Thursday, June 18, 2009

That Dysfuntional Kitchen

Sometimes I get this overwhelming urge to tear remove the cabinet doors off my cupboards. Other times I feel obnoxious adventurously diligent to scheme a way to take down the wall that slices our kitchen into tiny fragments of square footage. Other times I strive to be content by merely loading the dishwasher which results in a more open feeling since the 3' of counter space no longer is covered in dirty dishes.

These urges come when I sense myself being suffocated by the closed in feeling my kitchen boasts of. And pretty much anything would make it feel more open.

I've toyed with the idea of moving the fridge out. Seriously, count how many cultures you know of that don't have a fridge. They survive, right? Just think of the counter space I could create where the fridge sits now!

I've thought about using a hammer and hacking air holes into walls. But I knew my carpenter husband wouldn't like the unprofessional look that would give.

I've put off baking and doing any major cooking. The results usually produce tight quarters and insufficient food any way.I even accidentally removed the entire front glass from our stove. That gave me about two extra inches of knee space in the vicinity of the stove but it also eliminated the insulation feature on the front of the oven. I learned fast that burning your knee once is all you need to always take an 18" bypass of the stove every time you waltz through your kitchen.

I've dreamed of creating an outdoor kitchen. But that would cost more than removing that wall that makes my kitchen a tiny cracker box. And what would we do about the flies?

I've threatened to ban myself from the kitchen. You know, the whole "out of sight, out of mind" theory? That doesn't work when mealtime rolls around and everyone wants food from the kitchen.

I've resigned myself to experience my kitchen as a Shrine of Contentment. On the stove I daily sacrifice my unthankful spirit and offer up my 5'x8' kitchen as a piddly incense. I wear a smile to brighten up the dark corner of our house we call our kitchen in hopes of making up for the poor lighting. I've determined to forgive the manufacturer who created the homogeneous light that takes up half the ceiling but only gives off about 13watts of brightness. Seriously.

I inch around the kitchen like a sardine in it's tin can. Only using the bare minimum of space for the traffic I create from one side of the 5' wide room to the other side. I've realized I can basically rock from side to side in order to use the sink and stove at the same time. I've looked for ways to find convenience in my kitchen. But it ends up resulting in the same disappointment a convenience store gives - seriously, how convenient is it to spend $4 for a bag of popcorn you could get at the grocery store for 99 cents?

That's how my kitchen is. It's like a convenience-store-four-dollar-popcorn-bag disappointment.

I hear Scandinavian Open Shelving Kitchens are the in thing. Did you know that? I didn't but when I heard it, I knew it had to be true. I mentally calculated how I could bring Scandinavian hope to my Cave Man Kitchen. But the problem remained. That wall is just in the way.


There's no place to put open shelves unless I remove the fridge and the stove. But what would a kitchen be without a fridge or stove? It would be a utility room. Or a wet pantry.

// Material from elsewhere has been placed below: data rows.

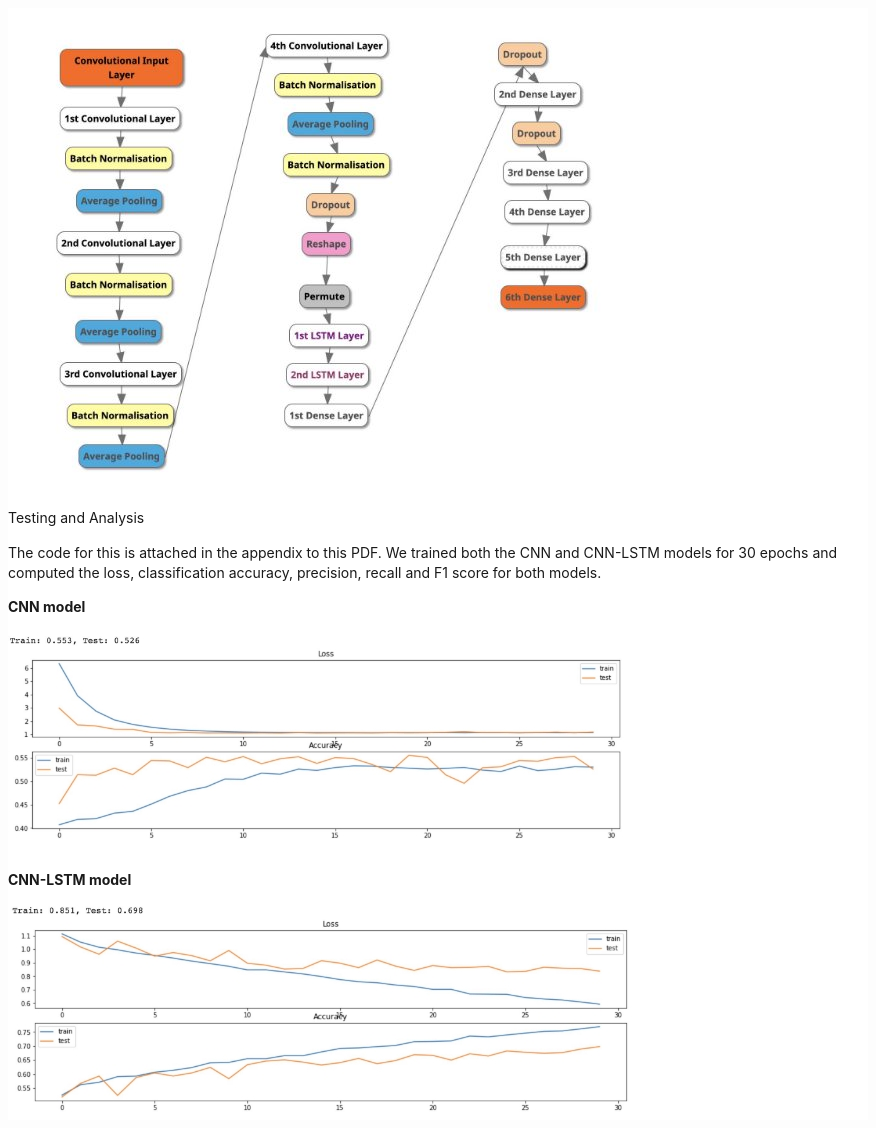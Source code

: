 ![](Aspose.Words.6e185753-69a2-4ee5-8ee3-3d316444610c.007.jpeg)

Testing and Analysis

The code for this is attached in the appendix to this PDF. We trained both the CNN and CNN-LSTM models for 30 epochs and computed the loss, classification accuracy, precision, recall and F1 score for both models.

**CNN model**

![](Aspose.Words.6e185753-69a2-4ee5-8ee3-3d316444610c.008.jpeg)

**CNN-LSTM model**

![](Aspose.Words.6e185753-69a2-4ee5-8ee3-3d316444610c.009.jpeg)
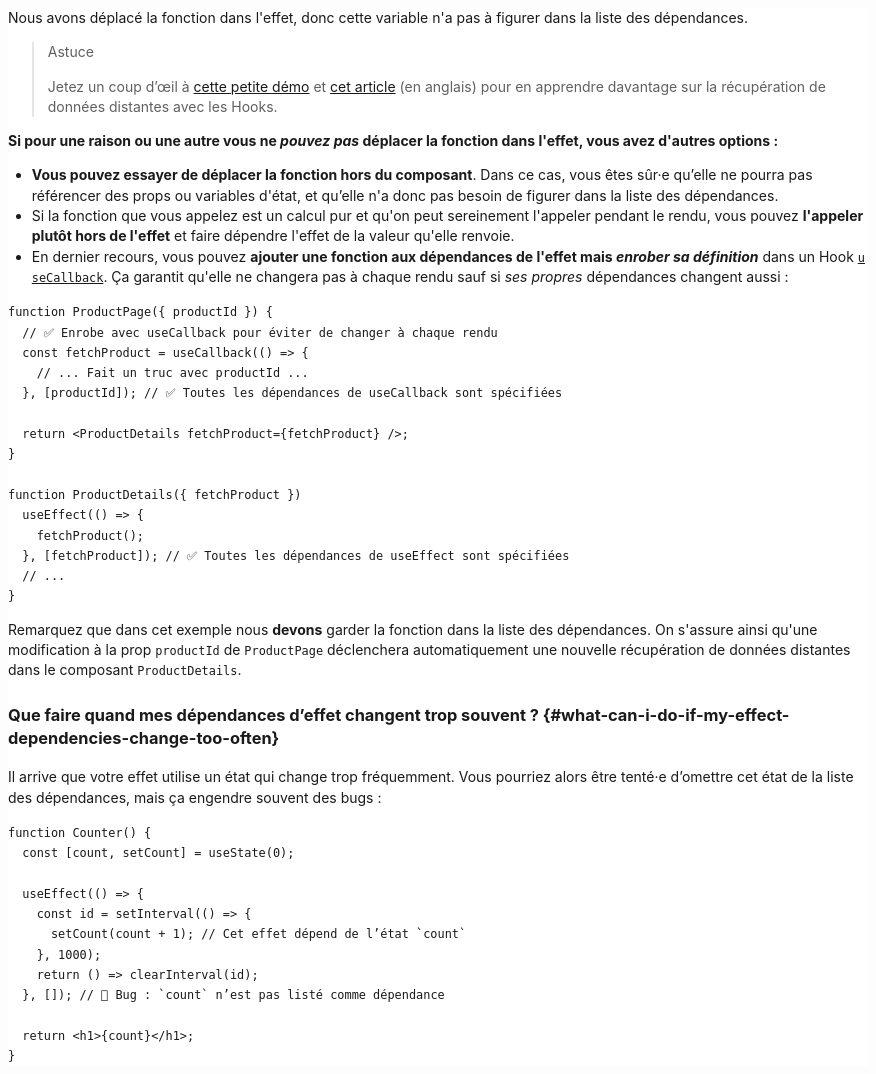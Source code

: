 Nous avons déplacé la fonction dans l'effet, donc cette variable n'a pas à figurer dans la liste des dépendances.

>Astuce
>
>Jetez un coup d’œil à [cette petite démo](https://codesandbox.io/s/jvvkoo8pq3) et [cet article](https://www.robinwieruch.de/react-hooks-fetch-data/) (en anglais) pour en apprendre davantage sur la récupération de données distantes avec les Hooks.

**Si pour une raison ou une autre vous ne _pouvez pas_ déplacer la fonction dans l'effet, vous avez d'autres options :**

* **Vous pouvez essayer de déplacer la fonction hors du composant**.  Dans ce cas, vous êtes sûr·e qu’elle ne pourra pas référencer des props ou variables d'état, et qu’elle n'a donc pas besoin de figurer dans la liste des dépendances.
* Si la fonction que vous appelez est un calcul pur et qu'on peut sereinement l'appeler pendant le rendu, vous pouvez **l'appeler plutôt hors de l'effet** et faire dépendre l'effet de la valeur qu'elle renvoie.
* En dernier recours, vous pouvez **ajouter une fonction aux dépendances de l'effet mais _enrober sa définition_** dans un Hook [`useCallback`](/docs/hooks-reference.html#usecallback). Ça garantit qu'elle ne changera pas à chaque rendu sauf si *ses propres* dépendances changent aussi :

```js{2-5}
function ProductPage({ productId }) {
  // ✅ Enrobe avec useCallback pour éviter de changer à chaque rendu
  const fetchProduct = useCallback(() => {
    // ... Fait un truc avec productId ...
  }, [productId]); // ✅ Toutes les dépendances de useCallback sont spécifiées

  return <ProductDetails fetchProduct={fetchProduct} />;
}

function ProductDetails({ fetchProduct })
  useEffect(() => {
    fetchProduct();
  }, [fetchProduct]); // ✅ Toutes les dépendances de useEffect sont spécifiées
  // ...
}
```

Remarquez que dans cet exemple nous **devons** garder la fonction dans la liste des dépendances.  On s'assure ainsi qu'une modification à la prop `productId` de `ProductPage` déclenchera automatiquement une nouvelle récupération de données distantes dans le composant `ProductDetails`.

### Que faire quand mes dépendances d’effet changent trop souvent ? {#what-can-i-do-if-my-effect-dependencies-change-too-often}

Il arrive que votre effet utilise un état qui change trop fréquemment.  Vous pourriez alors être tenté·e d’omettre cet état de la liste des dépendances, mais ça engendre souvent des bugs :

```js{6,9}
function Counter() {
  const [count, setCount] = useState(0);

  useEffect(() => {
    const id = setInterval(() => {
      setCount(count + 1); // Cet effet dépend de l’état `count`
    }, 1000);
    return () => clearInterval(id);
  }, []); // 🔴 Bug : `count` n’est pas listé comme dépendance

  return <h1>{count}</h1>;
}
```
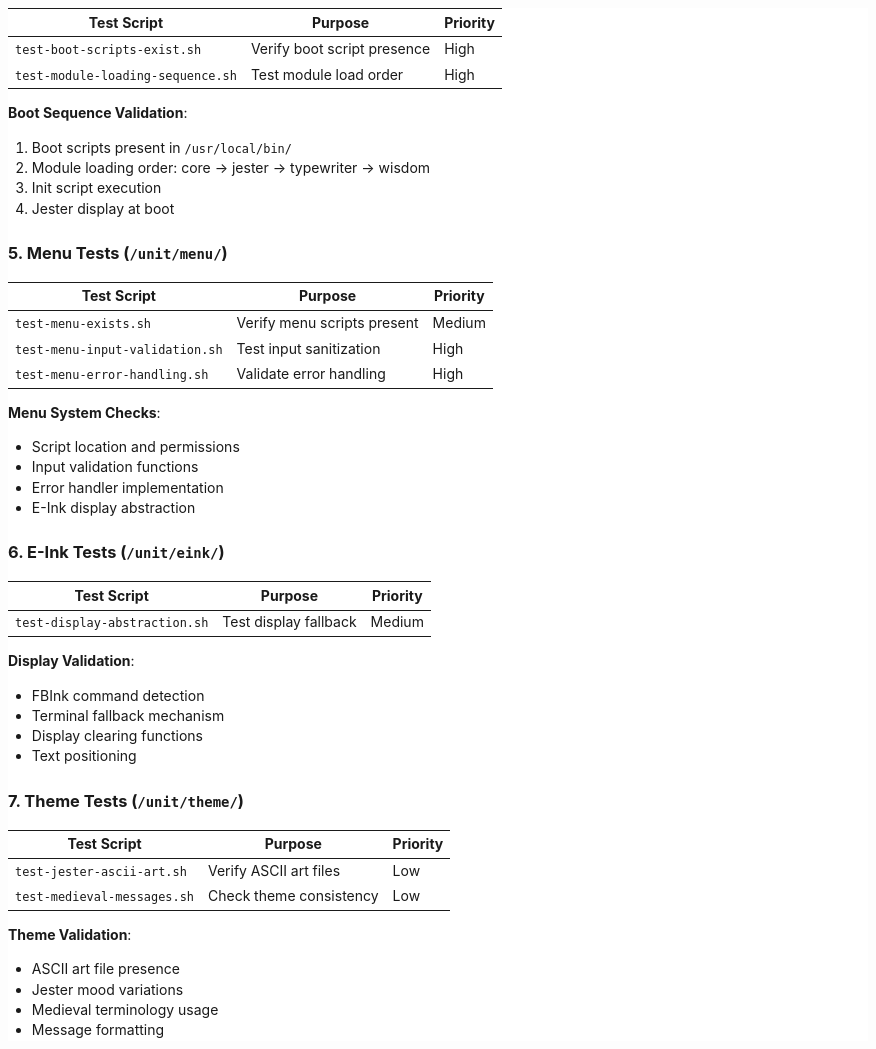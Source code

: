| Test Script | Purpose | Priority |
|-------------|---------|----------|
| `test-boot-scripts-exist.sh` | Verify boot script presence | High |
| `test-module-loading-sequence.sh` | Test module load order | High |

**Boot Sequence Validation**:
1. Boot scripts present in `/usr/local/bin/`
2. Module loading order: core → jester → typewriter → wisdom
3. Init script execution
4. Jester display at boot

### 5. **Menu Tests** (`/unit/menu/`)

| Test Script | Purpose | Priority |
|-------------|---------|----------|
| `test-menu-exists.sh` | Verify menu scripts present | Medium |
| `test-menu-input-validation.sh` | Test input sanitization | High |
| `test-menu-error-handling.sh` | Validate error handling | High |

**Menu System Checks**:
- Script location and permissions
- Input validation functions
- Error handler implementation
- E-Ink display abstraction

### 6. **E-Ink Tests** (`/unit/eink/`)

| Test Script | Purpose | Priority |
|-------------|---------|----------|
| `test-display-abstraction.sh` | Test display fallback | Medium |

**Display Validation**:
- FBInk command detection
- Terminal fallback mechanism
- Display clearing functions
- Text positioning

### 7. **Theme Tests** (`/unit/theme/`)

| Test Script | Purpose | Priority |
|-------------|---------|----------|
| `test-jester-ascii-art.sh` | Verify ASCII art files | Low |
| `test-medieval-messages.sh` | Check theme consistency | Low |

**Theme Validation**:
- ASCII art file presence
- Jester mood variations
- Medieval terminology usage
- Message formatting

So, I sigh and remember the many cultures that don't even have a kitchen. And I wonder what they'd be able to do with a kitchen like mine. It dawns on me that really the only thing I lack in my kitchen, isn't space or counter top. Rather, it's a I-can-make-this-work attitude.

But man, how much better I can make this work if I didn't have that wall in the way...

1 comment:

Jean said...

Are you talking about the wall beside the stove? That is the only one I see in the picture other than the outside one - which of course if you remove it you'd have your outdoor/indoor kitchen all in one but the bugs and the winter might make a slight problem. I certainly would not recommend open shelving unless you particularly like to wash dishes even when they haven't been used.

Way back in the late 50's (ancient history to you) my parents remodled a tiny kitchen and the most unique feature of the new one was the nice stovetop/oven unit that they bought. The oven was on the top and the electric burners were a draw affair that went under the oven when not in use - when it was closed there was a narrow cutting block counter but it pulled out with four normal elements. The fridge and stove occupied one side of the room and the double sink and counter the opposite side with a little section of counter and upper cabinets across the end. It was such an improvement over the original kitchen that we all thought it was great.

PS-A family of six lived in this house and my Mom believed in having the daughters helping in the kitchen. The only thing was we alsways ate in the dining room.